Deloitte Academy’nin Josh Bersin ile beraber yürüttüğü iki sene süren bir araştırmanın sonuçları, bu konuda kafasında soru işaretleri olan üst düzey yöneticiler için, bazı cevaplar sunuyor:
Bu çalışmanın sonuçlarına göre, “Herkesin çalışmak için can attığı” bir kurum (ve tabii kurum kültürü) yaratmak için gözden geçirilmesi gereken 5 ana alan var. Çalışmanın orijinalinde her alan ile ilgili uygulanabilecek çeşitli stratejiler de detaylandırılmış. Ben burada sadece bu beş alanı tanıtmak ve basitçe yapılabilecek olan şeylere değinmek istiyorum.
Bu beş alana geçmeden önce, ücret politikası ile ilgili bir noktayı da açıklığa kavuşturmak önemli olabilir kanaatimce.

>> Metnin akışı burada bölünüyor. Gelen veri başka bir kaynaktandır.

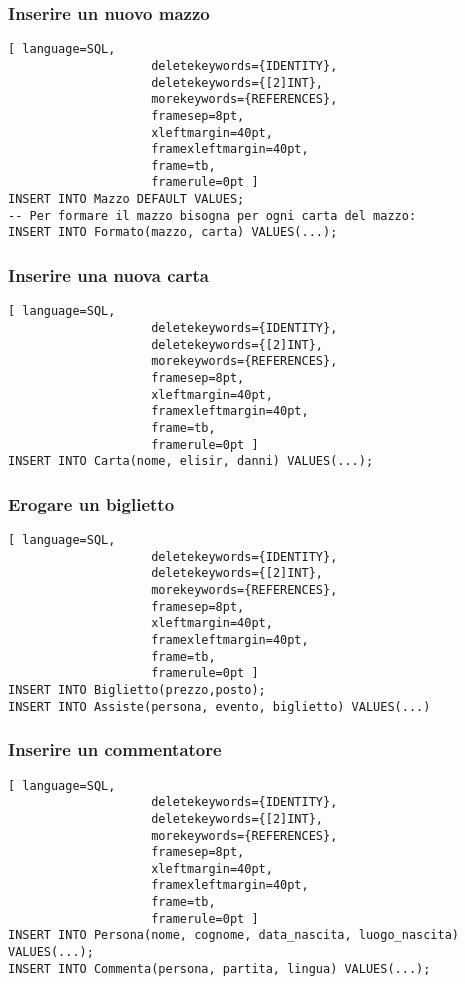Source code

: \documentclass{article}
\begin{document}
\subsubsection{Inserire un nuovo mazzo}
\begin{lstlisting}[ language=SQL,
                    deletekeywords={IDENTITY},
                    deletekeywords={[2]INT},
                    morekeywords={REFERENCES},
                    framesep=8pt,
                    xleftmargin=40pt,
                    framexleftmargin=40pt,
                    frame=tb,
                    framerule=0pt ]
INSERT INTO Mazzo DEFAULT VALUES;
-- Per formare il mazzo bisogna per ogni carta del mazzo:
INSERT INTO Formato(mazzo, carta) VALUES(...);
\end{lstlisting}

\subsubsection{Inserire una nuova carta}
\begin{lstlisting}[ language=SQL,
                    deletekeywords={IDENTITY},
                    deletekeywords={[2]INT},
                    morekeywords={REFERENCES},
                    framesep=8pt,
                    xleftmargin=40pt,
                    framexleftmargin=40pt,
                    frame=tb,
                    framerule=0pt ]
INSERT INTO Carta(nome, elisir, danni) VALUES(...);
\end{lstlisting}

\subsubsection{Erogare un biglietto}
\begin{lstlisting}[ language=SQL,
                    deletekeywords={IDENTITY},
                    deletekeywords={[2]INT},
                    morekeywords={REFERENCES},
                    framesep=8pt,
                    xleftmargin=40pt,
                    framexleftmargin=40pt,
                    frame=tb,
                    framerule=0pt ]
INSERT INTO Biglietto(prezzo,posto);
INSERT INTO Assiste(persona, evento, biglietto) VALUES(...)
\end{lstlisting}

\subsubsection{Inserire un commentatore}
\begin{lstlisting}[ language=SQL,
                    deletekeywords={IDENTITY},
                    deletekeywords={[2]INT},
                    morekeywords={REFERENCES},
                    framesep=8pt,
                    xleftmargin=40pt,
                    framexleftmargin=40pt,
                    frame=tb,
                    framerule=0pt ]
INSERT INTO Persona(nome, cognome, data_nascita, luogo_nascita) VALUES(...);
INSERT INTO Commenta(persona, partita, lingua) VALUES(...);
\end{lstlisting}
\end{document}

Eğer bir iş yerinde, ücretler piyasa normlarının çok altında ise insanlar orada kalmayacaklardır. Ancak, ücretler piyasa ile rekabet eder halde ise, sürekli ücret artımı yapmanın, işleri sahiplenmenin artması ile doğrudan bir ilişkisi gösterilememiştir. Dahası, ücret artırımı sadece şirketin en başarılı ve lokomotif görevi yapan yıldız takımı diyebileceğimiz %10 luk kısmının istifa kararlarını etkilemektedir. Geri kalan %90 için ücret politikasının adil ve piyasa ile rekabet edebilir halde olması, yeterli bulunmuştur.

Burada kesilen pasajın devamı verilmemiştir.